[Records from a data source]
○ ○ ○ ○ ○ ○ ○

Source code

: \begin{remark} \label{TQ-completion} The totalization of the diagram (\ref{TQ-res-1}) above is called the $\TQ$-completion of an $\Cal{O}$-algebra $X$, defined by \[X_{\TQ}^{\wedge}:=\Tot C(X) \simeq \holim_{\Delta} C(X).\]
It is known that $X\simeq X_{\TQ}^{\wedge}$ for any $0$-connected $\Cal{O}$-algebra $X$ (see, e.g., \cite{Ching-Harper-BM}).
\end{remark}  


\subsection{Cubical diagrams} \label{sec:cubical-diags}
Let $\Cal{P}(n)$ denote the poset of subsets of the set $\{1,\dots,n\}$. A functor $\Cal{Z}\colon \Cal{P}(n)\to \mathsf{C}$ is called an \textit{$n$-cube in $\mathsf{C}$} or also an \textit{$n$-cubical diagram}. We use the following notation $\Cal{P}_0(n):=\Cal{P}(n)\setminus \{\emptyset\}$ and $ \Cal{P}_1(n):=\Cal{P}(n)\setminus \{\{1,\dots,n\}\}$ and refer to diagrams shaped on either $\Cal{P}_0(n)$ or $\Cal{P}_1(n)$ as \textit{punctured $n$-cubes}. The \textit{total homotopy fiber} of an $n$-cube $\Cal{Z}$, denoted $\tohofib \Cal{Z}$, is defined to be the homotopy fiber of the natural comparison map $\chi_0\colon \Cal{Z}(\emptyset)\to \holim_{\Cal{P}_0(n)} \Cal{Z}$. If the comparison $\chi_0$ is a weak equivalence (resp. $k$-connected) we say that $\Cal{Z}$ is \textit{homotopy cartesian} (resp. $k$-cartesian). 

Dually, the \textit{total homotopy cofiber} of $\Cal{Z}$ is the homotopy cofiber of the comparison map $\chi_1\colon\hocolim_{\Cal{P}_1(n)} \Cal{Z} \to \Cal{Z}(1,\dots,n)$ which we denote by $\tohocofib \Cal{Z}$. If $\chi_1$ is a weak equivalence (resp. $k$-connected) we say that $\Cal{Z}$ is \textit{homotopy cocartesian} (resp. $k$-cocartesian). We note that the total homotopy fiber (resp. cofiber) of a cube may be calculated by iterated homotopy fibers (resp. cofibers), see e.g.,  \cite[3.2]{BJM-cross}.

○ ○ ○ ○ ○ ○ ○

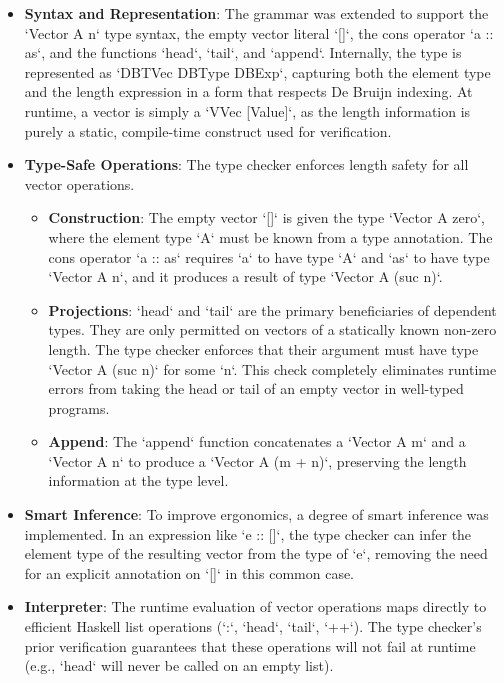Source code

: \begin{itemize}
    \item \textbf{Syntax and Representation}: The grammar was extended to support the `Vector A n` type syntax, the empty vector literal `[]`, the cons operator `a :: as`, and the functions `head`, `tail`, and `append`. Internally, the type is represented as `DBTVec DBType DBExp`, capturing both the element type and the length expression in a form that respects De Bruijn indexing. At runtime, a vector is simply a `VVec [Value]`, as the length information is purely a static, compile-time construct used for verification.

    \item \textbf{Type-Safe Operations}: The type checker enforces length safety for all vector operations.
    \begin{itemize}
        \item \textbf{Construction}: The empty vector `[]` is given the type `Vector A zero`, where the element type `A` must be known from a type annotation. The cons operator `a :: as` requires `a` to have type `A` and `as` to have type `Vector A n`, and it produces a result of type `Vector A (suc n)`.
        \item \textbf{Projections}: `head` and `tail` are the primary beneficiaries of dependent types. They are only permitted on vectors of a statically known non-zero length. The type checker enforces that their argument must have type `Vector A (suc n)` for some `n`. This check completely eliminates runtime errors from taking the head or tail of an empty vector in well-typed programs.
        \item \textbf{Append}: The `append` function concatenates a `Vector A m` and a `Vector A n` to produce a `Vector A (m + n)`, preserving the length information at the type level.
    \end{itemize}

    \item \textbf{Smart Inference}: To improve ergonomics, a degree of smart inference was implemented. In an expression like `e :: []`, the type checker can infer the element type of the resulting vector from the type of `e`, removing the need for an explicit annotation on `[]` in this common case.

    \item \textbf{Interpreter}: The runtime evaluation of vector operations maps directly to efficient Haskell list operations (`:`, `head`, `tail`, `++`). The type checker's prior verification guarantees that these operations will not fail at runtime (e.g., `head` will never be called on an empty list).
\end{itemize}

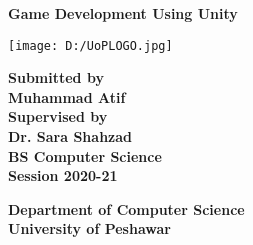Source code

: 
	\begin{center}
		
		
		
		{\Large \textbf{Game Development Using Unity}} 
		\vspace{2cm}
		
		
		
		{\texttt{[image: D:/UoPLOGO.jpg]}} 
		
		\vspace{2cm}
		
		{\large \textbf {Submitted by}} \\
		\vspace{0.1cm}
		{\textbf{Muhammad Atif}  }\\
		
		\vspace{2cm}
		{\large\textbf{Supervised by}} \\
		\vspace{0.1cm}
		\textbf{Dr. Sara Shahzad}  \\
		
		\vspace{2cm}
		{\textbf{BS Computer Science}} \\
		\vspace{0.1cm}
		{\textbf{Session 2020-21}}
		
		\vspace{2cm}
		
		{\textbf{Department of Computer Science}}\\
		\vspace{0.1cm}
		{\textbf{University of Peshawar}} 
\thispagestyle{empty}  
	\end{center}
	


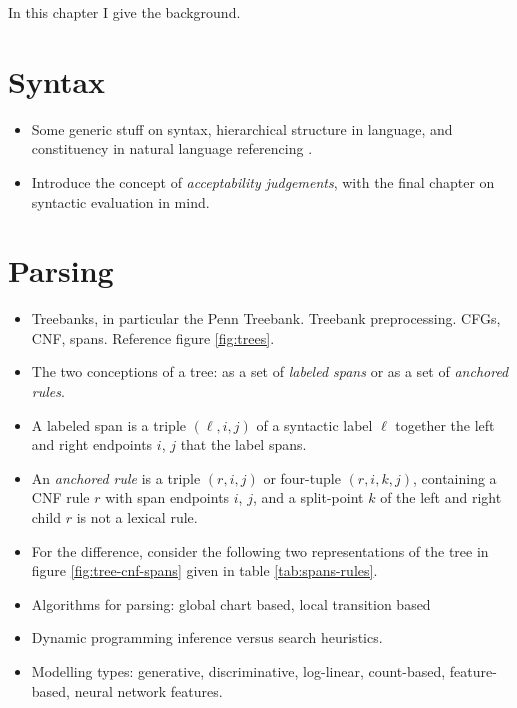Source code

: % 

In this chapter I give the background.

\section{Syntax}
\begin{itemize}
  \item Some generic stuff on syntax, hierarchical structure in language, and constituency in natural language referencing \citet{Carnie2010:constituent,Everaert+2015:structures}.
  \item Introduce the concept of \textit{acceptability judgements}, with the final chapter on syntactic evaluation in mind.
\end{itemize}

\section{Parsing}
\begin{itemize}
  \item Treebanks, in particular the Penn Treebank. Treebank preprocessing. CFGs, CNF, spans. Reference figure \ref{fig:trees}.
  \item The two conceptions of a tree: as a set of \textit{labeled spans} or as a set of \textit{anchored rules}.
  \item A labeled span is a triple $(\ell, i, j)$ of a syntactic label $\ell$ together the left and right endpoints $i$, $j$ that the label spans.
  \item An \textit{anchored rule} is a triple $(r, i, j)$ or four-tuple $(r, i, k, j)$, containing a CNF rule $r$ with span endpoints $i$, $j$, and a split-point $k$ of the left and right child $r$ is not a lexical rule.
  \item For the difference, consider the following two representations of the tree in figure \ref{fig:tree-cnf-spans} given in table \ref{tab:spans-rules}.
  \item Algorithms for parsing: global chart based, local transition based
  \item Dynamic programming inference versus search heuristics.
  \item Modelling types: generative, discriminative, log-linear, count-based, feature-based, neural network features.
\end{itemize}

○ ○ ○ ○ ○ ○ ○

- _Work required_: Look through the entries and return each line that has the word "remark" in it.

- _Problem solution_:
: \begin{remark} \label{TQ-completion} The totalization of the diagram (\ref{TQ-res-1}) above is called the $\TQ$-completion of an $\Cal{O}$-algebra $X$, defined by \[X_{\TQ}^{\wedge}:=\Tot C(X) \simeq \holim_{\Delta} C(X).\]
\end{remark}  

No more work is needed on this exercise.